Postby huilen » Tue Nov 26, 2013 7:46 pm

Index of lessons

Lesson 111

Odyssey passage exercise:

#415 Κύκλωψ δὲ στενάχων τε καὶ ὠδίνων ὀδύνῃσι
#416 χερσὶ ψηλαφόων ἀπὸ μὲν λίθον εἷλε θυράων,
#417 αὐτὸς δ᾽ εἰνὶ θύρῃσι καθέζετο χεῖρε πετάσσας,
#418 εἴ τινά που μετ᾽ ὄεσσι λάβοι στείχοντα θύραζε·
#419 οὕτω γάρ πού μ᾽ ἤλπετ᾽ ἐνὶ φρεσὶ νήπιον εἶναι.
#420 αὐτὰρ ἐγὼ βούλευον, ὅπως ὄχ᾽ ἄριστα γένοιτο,
#421 εἴ τιν᾽ ἑταίροισιν θανάτου λύσιν ἠδ᾽ ἐμοὶ αὐτῷ
#422 εὑροίμην· πάντας δὲ δόλους καὶ μῆτιν ὕφαινον
#423 ὥς τε περὶ ψυχῆς· μέγα γὰρ κακὸν ἐγγύθεν ἦεν.

Scanned verses:

#415 Κῡκλω̄ψ| δε̄ στε̆νᾰ|χω̄ν τε̆ καῐ | ω̄δῑ|νω̄ν ο̆δῠ|νῃ̄σῐ
#416 χε̄ρσῑ | ψη̄λᾰφο̆|ω̄ν ᾰπο̆ | με̄ν λῐθο̆ν | εῑλε̆ θῠ|ρᾱω̄ν,
#417 αῡτο̄ς | δ᾽ εῑνῐ θῠ|ρῃ̄σῐ κᾰ|θε̄ζε̆το̆ | χεῑρε̆ πε̆|τᾱσσᾰς,
#418 εῑ τῐνᾰ | ποῡ με̆τ᾽ ο̆|ε̄σσῐ λᾰ|βοῑ στεῑ|χο̄ντᾰ θῠ|ρᾱζε̆·
#419 οῡτω̄ | γᾱρ ποῡ | μ᾽ η̄λπε̆τ᾽ ε̆|νῑ φρε̆σῐ | νη̄πῐο̆ν | εῑναῑ.
#420 αῡτᾰρ ε̆|γω̄ βοῡ|λεῡο̆ν, ο̄|πω̄ς ο̆χ᾽ ᾰ|ρῑστᾰ γε̆|νοῑτο̆,
#421 εῑ τῐν᾽ ε̆|ταῑροῑ|σῑν θᾰνᾰ|τοῡ λῠσῐν | η̄δ᾽ ε̆μοῐ | αῡτῷ̄
#422 εῡροῑ|μη̄ν· πᾱν|τᾱς δε̆ δο̆|λοῡς καῑ | μη̄τῐν ῠ|φαῑνο̆ν
#423 ω̄ς τε̆ πε̆|ρῑ ψῡ|χη̄ς· με̆γᾰ | γᾱρ κᾰκο̆ν | ε̄γγῠθε̆ν | η̄ε̆ν.

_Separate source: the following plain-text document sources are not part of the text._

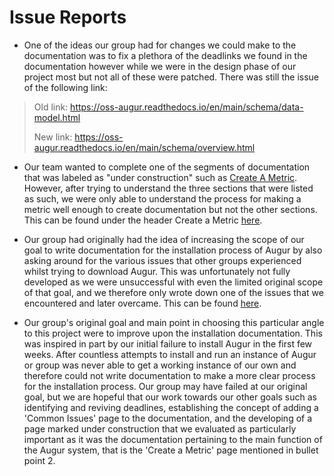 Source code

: # Issue Reports

- One of the ideas our group had for changes we could make to the documentation was to fix a plethora of the deadlinks we found in the documentation however while we were in the design phase of our project most but not all of these were patched. There was still the issue of the following link:
> Old link: https://oss-augur.readthedocs.io/en/main/schema/data-model.html
>
> New link: https://oss-augur.readthedocs.io/en/main/schema/overview.html

- Our team wanted to complete one of the segments of documentation that was labeled as "under construction" such as [Create A Metric](https://oss-augur.readthedocs.io/en/main/development-guide/create-a-metric/toc.html). However, after trying to understand the three sections that were listed as such, we were only able to understand the process for making a metric well enough to create documentation but not the other sections. This can be found under the header Create a Metric [here](https://github.com/NToepke/Group-4-Fork/blob/sprint4/Sprint%20Three%20Documents/Design%20Documentation.md).

- Our group had originally had the idea of increasing the scope of our goal to write documentation for the installation process of Augur by also asking around for the various issues that other groups experienced whilst trying to download Augur. This was unfortunately not fully developed as we were unsuccessful with even the limited original scope of that goal, and we therefore only wrote down one of the issues that we encountered and later overcame. This can be found [here](https://github.com/NToepke/Group-4-Fork/blob/sprint3/Sprint%20Three%20Documents/CommonIssues.md).

- Our group's original goal and main point in choosing this particular angle to this project were to improve upon the installation documentation. This was inspired in part by our initial failure to install Augur in the first few weeks. After countless attempts to install and run an instance of Augur or group was never able to get a working instance of our own and therefore could not write documentation to make a more clear process for the installation process. Our group may have failed at our original goal, but we are hopeful that our work towards our other goals such as identifying and reviving deadlines, establishing the concept of adding a 'Common Issues' page to the documentation, and the developing of a page marked under construction that we evaluated as particularly important as it was the documentation pertaining to the main function of the Augur system, that is the 'Create a Metric' page mentioned in bullet point 2.
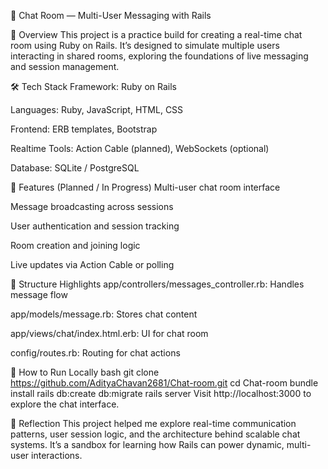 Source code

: 🧠 Chat Room — Multi-User Messaging with Rails

📌 Overview
This project is a practice build for creating a real-time chat room using Ruby on Rails. It’s designed to simulate multiple users interacting in shared rooms, exploring the foundations of live messaging and session management.

🛠️ Tech Stack
Framework: Ruby on Rails

Languages: Ruby, JavaScript, HTML, CSS

Frontend: ERB templates, Bootstrap

Realtime Tools: Action Cable (planned), WebSockets (optional)

Database: SQLite / PostgreSQL

🚀 Features (Planned / In Progress)
Multi-user chat room interface

Message broadcasting across sessions

User authentication and session tracking

Room creation and joining logic

Live updates via Action Cable or polling

📁 Structure Highlights
app/controllers/messages_controller.rb: Handles message flow

app/models/message.rb: Stores chat content

app/views/chat/index.html.erb: UI for chat room

config/routes.rb: Routing for chat actions

🧪 How to Run Locally
bash
git clone https://github.com/AdityaChavan2681/Chat-room.git
cd Chat-room
bundle install
rails db:create db:migrate
rails server
Visit http://localhost:3000 to explore the chat interface.

🧠 Reflection
This project helped me explore real-time communication patterns, user session logic, and the architecture behind scalable chat systems. It’s a sandbox for learning how Rails can power dynamic, multi-user interactions.
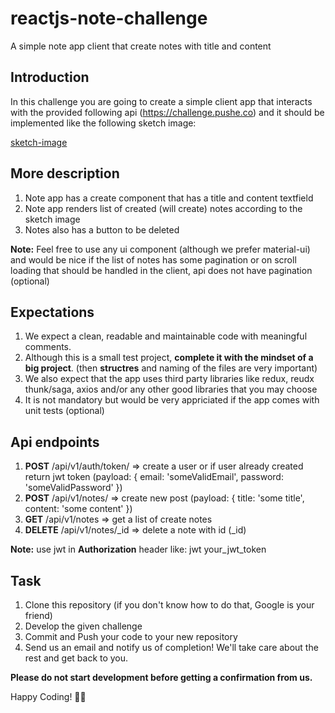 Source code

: # reactjs-note-challenge
A simple note app client that create notes with title and content

## Introduction

In this challenge you are going to create a simple client app that interacts with the provided following api (https://challenge.pushe.co) and it should be implemented like the following sketch image:

[sketch-image](https://github.com/ronashco/reactjs-note-challenge/raw/master/note_app.png)

## More description

1. Note app has a create component that has a title and content textfield
2. Note app renders list of created (will create) notes according to the sketch image
3. Notes also has a button to be deleted

**Note:** Feel free to use any ui component (although we prefer material-ui) and would be nice if the list of notes has some pagination or on scroll loading that should be handled in the client, api does not have pagination (optional)

## Expectations

1. We expect a clean, readable and maintainable code with meaningful comments.
2. Although this is a small test project, **complete it with the mindset of a big project**. (then **structres** and naming of the files are very important)
3. We also expect that the app uses third party libraries like redux, reudx thunk/saga, axios and/or any other good libraries that you may choose
4. It is not mandatory but would be very appriciated if the app comes with unit tests (optional)

## Api endpoints

1. **POST** /api/v1/auth/token/ => create a user or if user already created return jwt token (payload: { email: 'someValidEmail', password: 'someValidPassword' })
2. **POST** /api/v1/notes/ => create new post (payload: { title: 'some title', content: 'some content' })
3. **GET** /api/v1/notes => get a list of create notes
4. **DELETE** /api/v1/notes/_id => delete a note with id (_id)

**Note:** use jwt in **Authorization** header like: jwt your_jwt_token

## Task

1. Clone this repository (if you don't know how to do that, Google is your friend)
2. Develop the given challenge
3. Commit and Push your code to your new repository
3. Send us an email and notify us of completion! We'll take care about the rest and get back to you.

**Please do not start development before getting a confirmation from us.**

Happy Coding! ✊🏻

#415. καὶ is short because of the hiatus correption.
#415. Why is the second syllable of ὠδίνων long?


And the Cyclops, groaning and being in agony by the pains, groping about with (his) hands, he picked up indeed the stone from the door, but sat himself at the door and spread out (lit: having spread out) (his) hands, in the hope that he could take anyone going out (lit: to the door) among the sheep: for no doubt in (his) heart he supposed me to be thus stupid. But I was planning in order that the best might happen, (to see) if I could find myself some means of escape from death for my comrades and for myself; and I was weaving all the trickeries and cunning, as it was for (my) life; for a great evil was near.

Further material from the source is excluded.